The company added that those unable to demonstrate sufficient financial capacity may not be invited to bid.
“Our cash reserves also serve specific operational purposes,” the group said, noting that its balance sheet strength allows it to execute projects without straining working capital and reduces reliance on credit during downturns.
Cycling path pipeline
Sias asked about OKP’s order book, a significant portion of which relates to cycling path network projects in Singapore, and how the company plans to replenish orders as those projects are completed.
As at Dec 31, 2025, OKP had S$588 million worth of orders in the pipeline, with projects extending until 2031.
The group replied that beyond cycling path networks, OKP will also pursue opportunities in other commuter transport-related infrastructure projects such as road works and drainage improvement projects.
It added that there are currently more than 730 km of cycling paths in Singapore, suggesting that about 570km remains to meet the Land Transport Authority’s 1,300 km target by 2030.
However, it was “unable to comment on how much of the cycling paths have yet to be tendered”.
It noted that while the company will continue to focus on construction and maintenance work, it will also explore diversification and strategic partnerships in Singapore and overseas.
Property disposals
Sias also queried OKP about the disposal of two freehold properties at Kampong Bahru Road for S$14.88 million, which was below their carrying value of S$15.6 million.
OKP said the sale followed arm’s length negotiations and was intended “to unlock value at an opportune time in view of the prevailing market conditions”, while strengthening its cash position and financial flexibility.
It added in its replies that property investment is not OKP’s core business, and reiterated its focus on construction and maintenance work in public sector civil engineering and infrastructure projects in Singapore.

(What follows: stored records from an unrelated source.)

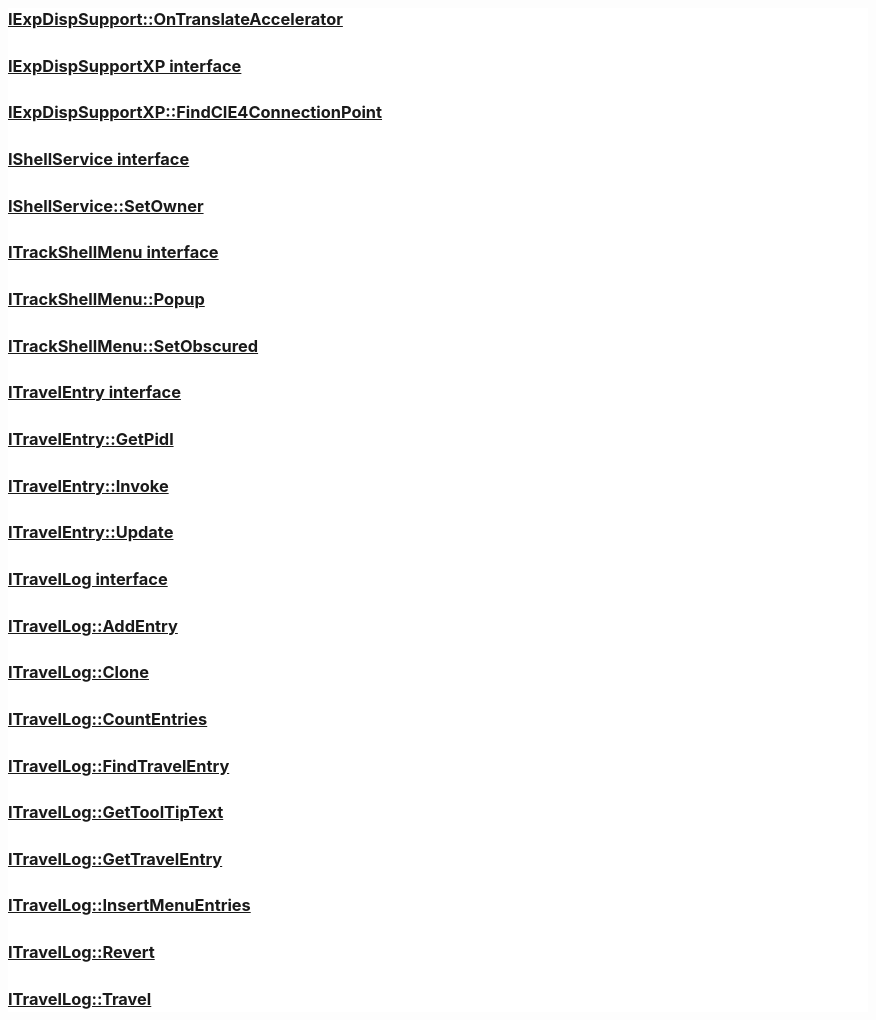 ### [IExpDispSupport::OnTranslateAccelerator](../shdeprecated/nf-shdeprecated-iexpdispsupport-ontranslateaccelerator.md)
### [IExpDispSupportXP interface](../shdeprecated/nn-shdeprecated-iexpdispsupportxp.md)
### [IExpDispSupportXP::FindCIE4ConnectionPoint](../shdeprecated/nf-shdeprecated-iexpdispsupportxp-findcie4connectionpoint.md)
### [IShellService interface](../shdeprecated/nn-shdeprecated-ishellservice.md)
### [IShellService::SetOwner](../shdeprecated/nf-shdeprecated-ishellservice-setowner.md)
### [ITrackShellMenu interface](../shdeprecated/nn-shdeprecated-itrackshellmenu.md)
### [ITrackShellMenu::Popup](../shdeprecated/nf-shdeprecated-itrackshellmenu-popup.md)
### [ITrackShellMenu::SetObscured](../shdeprecated/nf-shdeprecated-itrackshellmenu-setobscured.md)
### [ITravelEntry interface](../shdeprecated/nn-shdeprecated-itravelentry.md)
### [ITravelEntry::GetPidl](../shdeprecated/nf-shdeprecated-itravelentry-getpidl.md)
### [ITravelEntry::Invoke](../shdeprecated/nf-shdeprecated-itravelentry-invoke.md)
### [ITravelEntry::Update](../shdeprecated/nf-shdeprecated-itravelentry-update.md)
### [ITravelLog interface](../shdeprecated/nn-shdeprecated-itravellog.md)
### [ITravelLog::AddEntry](../shdeprecated/nf-shdeprecated-itravellog-addentry.md)
### [ITravelLog::Clone](../shdeprecated/nf-shdeprecated-itravellog-clone.md)
### [ITravelLog::CountEntries](../shdeprecated/nf-shdeprecated-itravellog-countentries.md)
### [ITravelLog::FindTravelEntry](../shdeprecated/nf-shdeprecated-itravellog-findtravelentry.md)
### [ITravelLog::GetToolTipText](../shdeprecated/nf-shdeprecated-itravellog-gettooltiptext.md)
### [ITravelLog::GetTravelEntry](../shdeprecated/nf-shdeprecated-itravellog-gettravelentry.md)
### [ITravelLog::InsertMenuEntries](../shdeprecated/nf-shdeprecated-itravellog-insertmenuentries.md)
### [ITravelLog::Revert](../shdeprecated/nf-shdeprecated-itravellog-revert.md)
### [ITravelLog::Travel](../shdeprecated/nf-shdeprecated-itravellog-travel.md)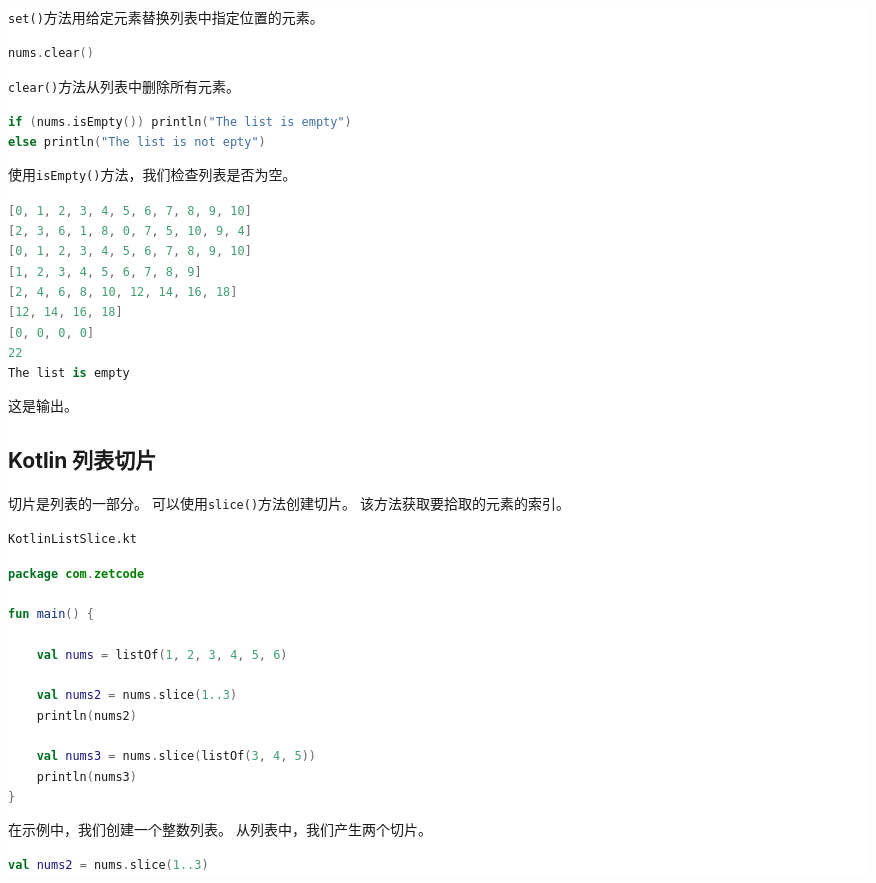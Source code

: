 `set()`方法用给定元素替换列表中指定位置的元素。

```kt
nums.clear()

```

`clear()`方法从列表中删除所有元素。

```kt
if (nums.isEmpty()) println("The list is empty")
else println("The list is not epty")

```

使用`isEmpty()`方法，我们检查列表是否为空。

```kt
[0, 1, 2, 3, 4, 5, 6, 7, 8, 9, 10]
[2, 3, 6, 1, 8, 0, 7, 5, 10, 9, 4]
[0, 1, 2, 3, 4, 5, 6, 7, 8, 9, 10]
[1, 2, 3, 4, 5, 6, 7, 8, 9]
[2, 4, 6, 8, 10, 12, 14, 16, 18]
[12, 14, 16, 18]
[0, 0, 0, 0]
22
The list is empty

```

这是输出。

## Kotlin 列表切片

切片是列表的一部分。 可以使用`slice()`方法创建切片。 该方法获取要拾取的元素的索引。

`KotlinListSlice.kt`

```kt
package com.zetcode

fun main() {

    val nums = listOf(1, 2, 3, 4, 5, 6)

    val nums2 = nums.slice(1..3)
    println(nums2)

    val nums3 = nums.slice(listOf(3, 4, 5))
    println(nums3)
}

```

在示例中，我们创建一个整数列表。 从列表中，我们产生两个切片。

```kt
val nums2 = nums.slice(1..3)

```
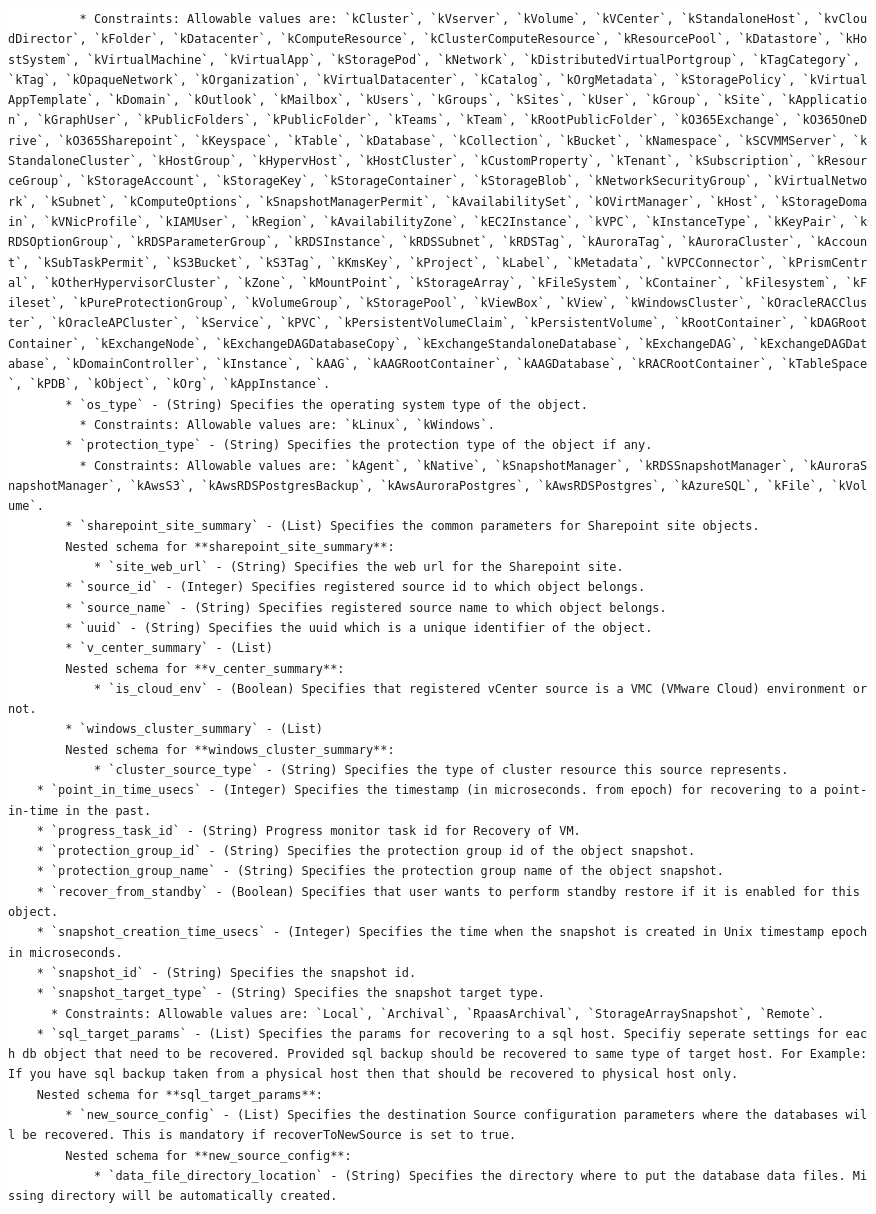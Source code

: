 			  * Constraints: Allowable values are: `kCluster`, `kVserver`, `kVolume`, `kVCenter`, `kStandaloneHost`, `kvCloudDirector`, `kFolder`, `kDatacenter`, `kComputeResource`, `kClusterComputeResource`, `kResourcePool`, `kDatastore`, `kHostSystem`, `kVirtualMachine`, `kVirtualApp`, `kStoragePod`, `kNetwork`, `kDistributedVirtualPortgroup`, `kTagCategory`, `kTag`, `kOpaqueNetwork`, `kOrganization`, `kVirtualDatacenter`, `kCatalog`, `kOrgMetadata`, `kStoragePolicy`, `kVirtualAppTemplate`, `kDomain`, `kOutlook`, `kMailbox`, `kUsers`, `kGroups`, `kSites`, `kUser`, `kGroup`, `kSite`, `kApplication`, `kGraphUser`, `kPublicFolders`, `kPublicFolder`, `kTeams`, `kTeam`, `kRootPublicFolder`, `kO365Exchange`, `kO365OneDrive`, `kO365Sharepoint`, `kKeyspace`, `kTable`, `kDatabase`, `kCollection`, `kBucket`, `kNamespace`, `kSCVMMServer`, `kStandaloneCluster`, `kHostGroup`, `kHypervHost`, `kHostCluster`, `kCustomProperty`, `kTenant`, `kSubscription`, `kResourceGroup`, `kStorageAccount`, `kStorageKey`, `kStorageContainer`, `kStorageBlob`, `kNetworkSecurityGroup`, `kVirtualNetwork`, `kSubnet`, `kComputeOptions`, `kSnapshotManagerPermit`, `kAvailabilitySet`, `kOVirtManager`, `kHost`, `kStorageDomain`, `kVNicProfile`, `kIAMUser`, `kRegion`, `kAvailabilityZone`, `kEC2Instance`, `kVPC`, `kInstanceType`, `kKeyPair`, `kRDSOptionGroup`, `kRDSParameterGroup`, `kRDSInstance`, `kRDSSubnet`, `kRDSTag`, `kAuroraTag`, `kAuroraCluster`, `kAccount`, `kSubTaskPermit`, `kS3Bucket`, `kS3Tag`, `kKmsKey`, `kProject`, `kLabel`, `kMetadata`, `kVPCConnector`, `kPrismCentral`, `kOtherHypervisorCluster`, `kZone`, `kMountPoint`, `kStorageArray`, `kFileSystem`, `kContainer`, `kFilesystem`, `kFileset`, `kPureProtectionGroup`, `kVolumeGroup`, `kStoragePool`, `kViewBox`, `kView`, `kWindowsCluster`, `kOracleRACCluster`, `kOracleAPCluster`, `kService`, `kPVC`, `kPersistentVolumeClaim`, `kPersistentVolume`, `kRootContainer`, `kDAGRootContainer`, `kExchangeNode`, `kExchangeDAGDatabaseCopy`, `kExchangeStandaloneDatabase`, `kExchangeDAG`, `kExchangeDAGDatabase`, `kDomainController`, `kInstance`, `kAAG`, `kAAGRootContainer`, `kAAGDatabase`, `kRACRootContainer`, `kTableSpace`, `kPDB`, `kObject`, `kOrg`, `kAppInstance`.
			* `os_type` - (String) Specifies the operating system type of the object.
			  * Constraints: Allowable values are: `kLinux`, `kWindows`.
			* `protection_type` - (String) Specifies the protection type of the object if any.
			  * Constraints: Allowable values are: `kAgent`, `kNative`, `kSnapshotManager`, `kRDSSnapshotManager`, `kAuroraSnapshotManager`, `kAwsS3`, `kAwsRDSPostgresBackup`, `kAwsAuroraPostgres`, `kAwsRDSPostgres`, `kAzureSQL`, `kFile`, `kVolume`.
			* `sharepoint_site_summary` - (List) Specifies the common parameters for Sharepoint site objects.
			Nested schema for **sharepoint_site_summary**:
				* `site_web_url` - (String) Specifies the web url for the Sharepoint site.
			* `source_id` - (Integer) Specifies registered source id to which object belongs.
			* `source_name` - (String) Specifies registered source name to which object belongs.
			* `uuid` - (String) Specifies the uuid which is a unique identifier of the object.
			* `v_center_summary` - (List)
			Nested schema for **v_center_summary**:
				* `is_cloud_env` - (Boolean) Specifies that registered vCenter source is a VMC (VMware Cloud) environment or not.
			* `windows_cluster_summary` - (List)
			Nested schema for **windows_cluster_summary**:
				* `cluster_source_type` - (String) Specifies the type of cluster resource this source represents.
		* `point_in_time_usecs` - (Integer) Specifies the timestamp (in microseconds. from epoch) for recovering to a point-in-time in the past.
		* `progress_task_id` - (String) Progress monitor task id for Recovery of VM.
		* `protection_group_id` - (String) Specifies the protection group id of the object snapshot.
		* `protection_group_name` - (String) Specifies the protection group name of the object snapshot.
		* `recover_from_standby` - (Boolean) Specifies that user wants to perform standby restore if it is enabled for this object.
		* `snapshot_creation_time_usecs` - (Integer) Specifies the time when the snapshot is created in Unix timestamp epoch in microseconds.
		* `snapshot_id` - (String) Specifies the snapshot id.
		* `snapshot_target_type` - (String) Specifies the snapshot target type.
		  * Constraints: Allowable values are: `Local`, `Archival`, `RpaasArchival`, `StorageArraySnapshot`, `Remote`.
		* `sql_target_params` - (List) Specifies the params for recovering to a sql host. Specifiy seperate settings for each db object that need to be recovered. Provided sql backup should be recovered to same type of target host. For Example: If you have sql backup taken from a physical host then that should be recovered to physical host only.
		Nested schema for **sql_target_params**:
			* `new_source_config` - (List) Specifies the destination Source configuration parameters where the databases will be recovered. This is mandatory if recoverToNewSource is set to true.
			Nested schema for **new_source_config**:
				* `data_file_directory_location` - (String) Specifies the directory where to put the database data files. Missing directory will be automatically created.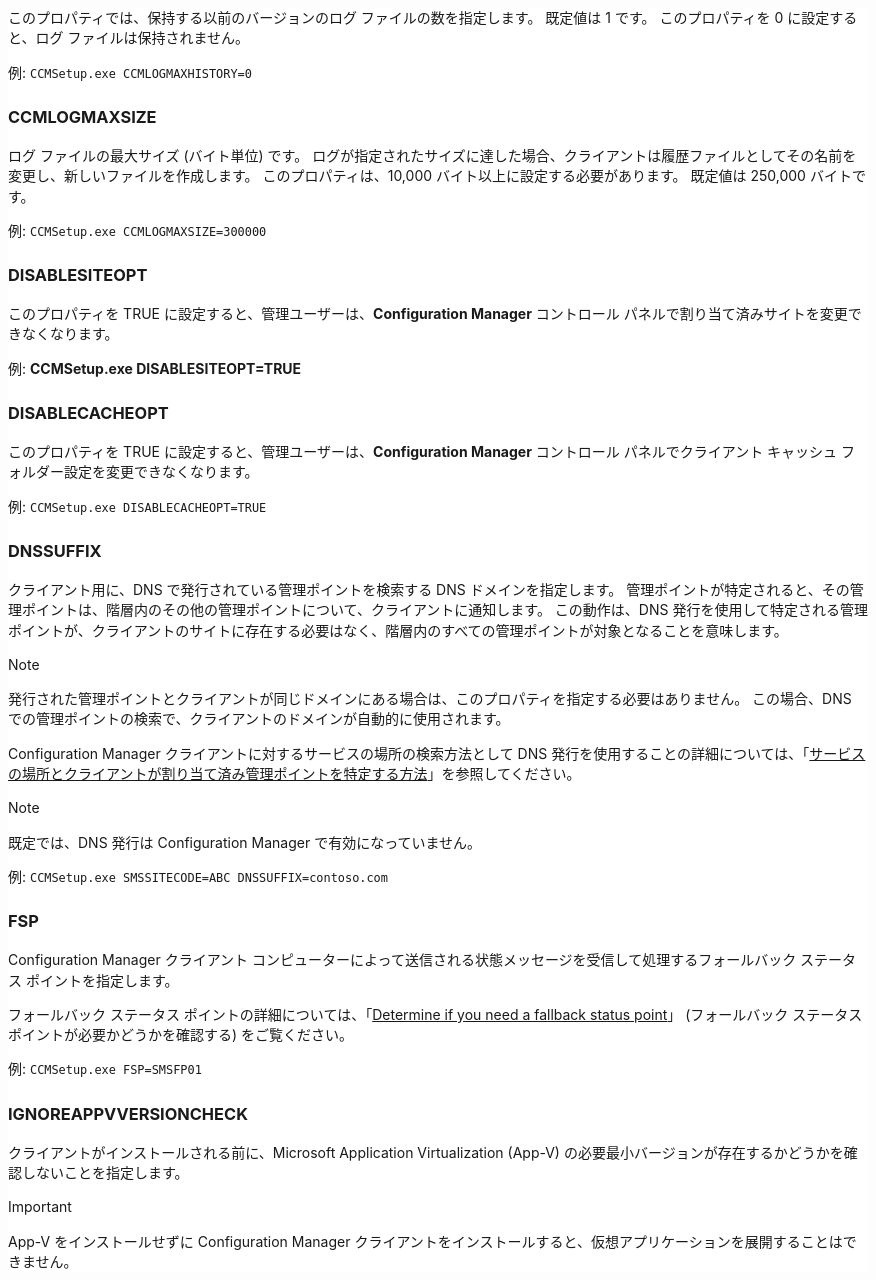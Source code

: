 このプロパティでは、保持する以前のバージョンのログ ファイルの数を指定します。 既定値は 1 です。 このプロパティを 0 に設定すると、ログ ファイルは保持されません。  

例: `CCMSetup.exe CCMLOGMAXHISTORY=0`  

### <a name="ccmlogmaxsize"></a>CCMLOGMAXSIZE

ログ ファイルの最大サイズ (バイト単位) です。 ログが指定されたサイズに達した場合、クライアントは履歴ファイルとしてその名前を変更し、新しいファイルを作成します。 このプロパティは、10,000 バイト以上に設定する必要があります。 既定値は 250,000 バイトです。  

例: `CCMSetup.exe CCMLOGMAXSIZE=300000`  

### <a name="disablesiteopt"></a>DISABLESITEOPT

 このプロパティを TRUE に設定すると、管理ユーザーは、**Configuration Manager** コントロール パネルで割り当て済みサイトを変更できなくなります。  

 例: **CCMSetup.exe DISABLESITEOPT=TRUE**  

### <a name="disablecacheopt"></a>DISABLECACHEOPT

このプロパティを TRUE に設定すると、管理ユーザーは、**Configuration Manager** コントロール パネルでクライアント キャッシュ フォルダー設定を変更できなくなります。  

例: `CCMSetup.exe DISABLECACHEOPT=TRUE`  

### <a name="dnssuffix"></a>DNSSUFFIX

 クライアント用に、DNS で発行されている管理ポイントを検索する DNS ドメインを指定します。 管理ポイントが特定されると、その管理ポイントは、階層内のその他の管理ポイントについて、クライアントに通知します。 この動作は、DNS 発行を使用して特定される管理ポイントが、クライアントのサイトに存在する必要はなく、階層内のすべての管理ポイントが対象となることを意味します。  

> [!NOTE]  
>  発行された管理ポイントとクライアントが同じドメインにある場合は、このプロパティを指定する必要はありません。 この場合、DNS での管理ポイントの検索で、クライアントのドメインが自動的に使用されます。  

 Configuration Manager クライアントに対するサービスの場所の検索方法として DNS 発行を使用することの詳細については、「[サービスの場所とクライアントが割り当て済み管理ポイントを特定する方法](../../plan-design/hierarchy/understand-how-clients-find-site-resources-and-services.md#BKMK_Plan_Service_Location)」を参照してください。  

> [!NOTE]  
>  既定では、DNS 発行は Configuration Manager で有効になっていません。  

 例: `CCMSetup.exe SMSSITECODE=ABC DNSSUFFIX=contoso.com`  

### <a name="fsp"></a>FSP

Configuration Manager クライアント コンピューターによって送信される状態メッセージを受信して処理するフォールバック ステータス ポイントを指定します。  

フォールバック ステータス ポイントの詳細については、「[Determine if you need a fallback status point](/sccm/core/clients/deploy/plan/determine-the-site-system-roles-for-clients#determine-if-you-need-a-fallback-status-point)」 (フォールバック ステータス ポイントが必要かどうかを確認する) をご覧ください。  

例: `CCMSetup.exe FSP=SMSFP01`  

### <a name="ignoreappvversioncheck"></a>IGNOREAPPVVERSIONCHECK

 クライアントがインストールされる前に、Microsoft Application Virtualization (App-V) の必要最小バージョンが存在するかどうかを確認しないことを指定します。  

> [!IMPORTANT]  
>  App-V をインストールせずに Configuration Manager クライアントをインストールすると、仮想アプリケーションを展開することはできません。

“These areas provide stable demand and align well with the group’s technical strengths, capabilities and track record.”
OKP was asked whether the company has been able to keep raw material costs under control in the current environment, and if margins have already come under pressure.
In response, the company said construction materials made up about 12.1 per cent of cost of sales in 2025, down from 15.8 per cent in 2024, showing that the group is relatively insulated from swings in raw material prices.
As a result, margins have not seen any significant pressure from input costs, it said.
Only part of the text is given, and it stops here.